The issue was put on hold last month, when a public hearing on the proposed rate hike drew a crowd of unhappy residents, and interim City Manager John Danielson suggested that he tackle some of the many questions raised about the uncommonly high rate-hike proposal before the council votes on new rates.
Mr. Danielson will report on what he and outside analysts learned from their investigation over the last few weeks.
Also on the agenda is possible approval of a settlement agreement with Pacific Peninsula Group, a large development firm that sued the town to recover road-impact fees it paid before the town stopped charging the fee. The council will meet in closed session before the regular meeting, which begins at 7 p.m., to discuss and possibly sign off on the proposed settlement.
Mr. Danielson's report to the council will address, among other issues, questions pertaining to the $334,000 balance the town owes to Allied Waste, which provided garbage collection service for many years until Recology took over the contract in January.
The report offers a breakdown of costs reportedly contributing to that debt, including higher-than-expected worker's compensation and other employee costs, and higher disposal fees charged to Allied by the county.
Mr. Danielson told the Almanac that complicating the matter is that, over the years, the town "didn't raise rates consistently and concurrently with (Allied Waste's) rising expenses."
He noted that an audit of Allied Waste's books is expected to be completed by September, at which time the firm will have to justify its final charge to the town.
The proposed rate schedule would make Atherton rates the highest in the county, and the percentage of the increase would far surpass that of any other public agency in the 13-member joint powers authority that oversees garbage collection services on most of the Peninsula. The cost of service for the smallest garbage cans available -- 20 gallon and 32 gallon -- would increase by 63 percent, with incremental increases for larger containers of up to 98 percent.
By comparison, rates in unincorporated areas in the West Bay Sanitary District rose by 35.6 percent; Hillsborough's rates are likely to rise by 25 percent; Redwood City's rates rose by 18 percent; and Menlo Park's rates are likely to rise by 15 percent.
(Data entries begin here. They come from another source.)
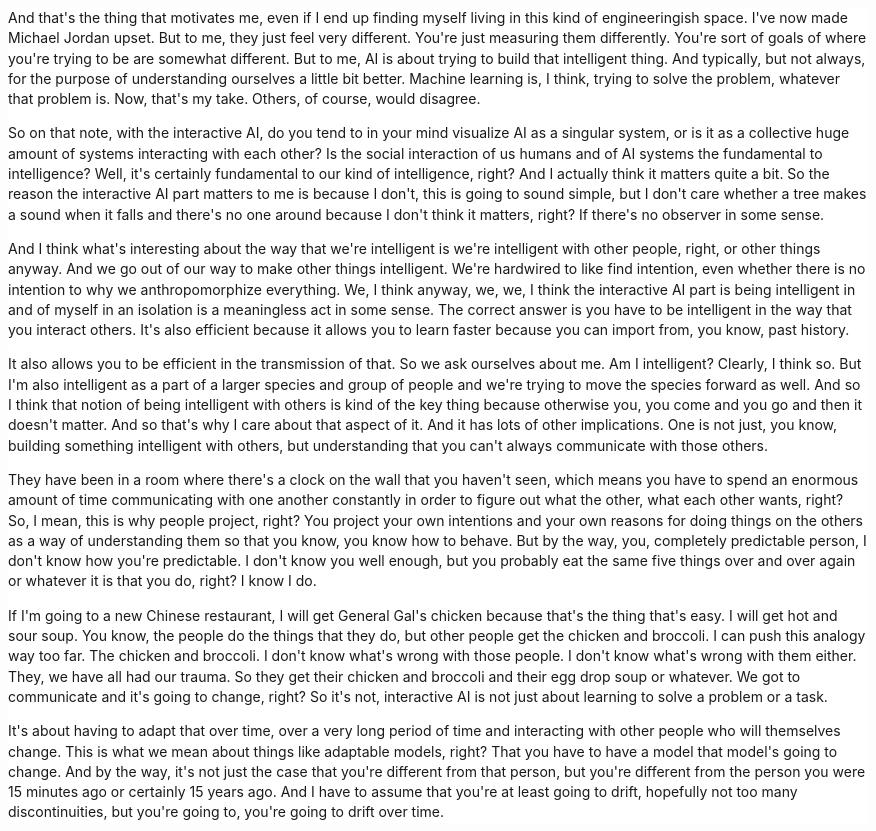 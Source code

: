 And that's the thing that motivates me, even if I end up finding myself living in this kind of engineeringish space. I've now made Michael Jordan upset. But to me, they just feel very different. You're just measuring them differently. You're sort of goals of where you're trying to be are somewhat different. But to me, AI is about trying to build that intelligent thing. And typically, but not always, for the purpose of understanding ourselves a little bit better. Machine learning is, I think, trying to solve the problem, whatever that problem is. Now, that's my take. Others, of course, would disagree.

So on that note, with the interactive AI, do you tend to in your mind visualize AI as a singular system, or is it as a collective huge amount of systems interacting with each other? Is the social interaction of us humans and of AI systems the fundamental to intelligence? Well, it's certainly fundamental to our kind of intelligence, right? And I actually think it matters quite a bit. So the reason the interactive AI part matters to me is because I don't, this is going to sound simple, but I don't care whether a tree makes a sound when it falls and there's no one around because I don't think it matters, right? If there's no observer in some sense.

And I think what's interesting about the way that we're intelligent is we're intelligent with other people, right, or other things anyway. And we go out of our way to make other things intelligent. We're hardwired to like find intention, even whether there is no intention to why we anthropomorphize everything. We, I think anyway, we, we, I think the interactive AI part is being intelligent in and of myself in an isolation is a meaningless act in some sense. The correct answer is you have to be intelligent in the way that you interact others. It's also efficient because it allows you to learn faster because you can import from, you know, past history.

It also allows you to be efficient in the transmission of that. So we ask ourselves about me. Am I intelligent? Clearly, I think so. But I'm also intelligent as a part of a larger species and group of people and we're trying to move the species forward as well. And so I think that notion of being intelligent with others is kind of the key thing because otherwise you, you come and you go and then it doesn't matter. And so that's why I care about that aspect of it. And it has lots of other implications. One is not just, you know, building something intelligent with others, but understanding that you can't always communicate with those others.

They have been in a room where there's a clock on the wall that you haven't seen, which means you have to spend an enormous amount of time communicating with one another constantly in order to figure out what the other, what each other wants, right? So, I mean, this is why people project, right? You project your own intentions and your own reasons for doing things on the others as a way of understanding them so that you know, you know how to behave. But by the way, you, completely predictable person, I don't know how you're predictable. I don't know you well enough, but you probably eat the same five things over and over again or whatever it is that you do, right? I know I do.

If I'm going to a new Chinese restaurant, I will get General Gal's chicken because that's the thing that's easy. I will get hot and sour soup. You know, the people do the things that they do, but other people get the chicken and broccoli. I can push this analogy way too far. The chicken and broccoli. I don't know what's wrong with those people. I don't know what's wrong with them either. They, we have all had our trauma. So they get their chicken and broccoli and their egg drop soup or whatever. We got to communicate and it's going to change, right? So it's not, interactive AI is not just about learning to solve a problem or a task.

It's about having to adapt that over time, over a very long period of time and interacting with other people who will themselves change. This is what we mean about things like adaptable models, right? That you have to have a model that model's going to change. And by the way, it's not just the case that you're different from that person, but you're different from the person you were 15 minutes ago or certainly 15 years ago. And I have to assume that you're at least going to drift, hopefully not too many discontinuities, but you're going to, you're going to drift over time.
Mr. Danielson said that in addition to past garbage rates that didn't reflect the increasing costs of the service, Atherton is being asked to pay higher rates because of its small number of households and its lack of commercial business, which typically is charged a far higher rate than residences. Recology's fuel and employee costs to provide service in Atherton must be covered by a smaller number of customers, driving up the per-customer rate, he noted.
The proposed lawsuit settlement with Pacific Peninsula Group, which was hammered out in mediation, is confidential until approved by the council, Mr. Danielson said.
If the council signs off on it in its special, closed-session meeting, which begins at 5 p.m., it will take an official vote on it during the public meeting, with members of the public given the chance to comment. There is also a public comment period at the beginning of the 5 p.m. special meeting.
Pacific Peninsula sued the town to recover nearly $300,000 in road-impact fees it claims it was charged illegally.
The council last year authorized refunds of a portion of the fees paid by builders before the town abandoned the fee in late 2009 due to controversy about its legality. Pacific Peninsula's lawsuit aimed to force the town to refund the fees it paid in their entirety.
The special council meeting begins at 5 p.m. in the Town Hall administrative office at 94 Ashfield Road in the Atherton Town Center. The regular meeting begins at 7 p.m. in the Town Council Chambers, also in the town center.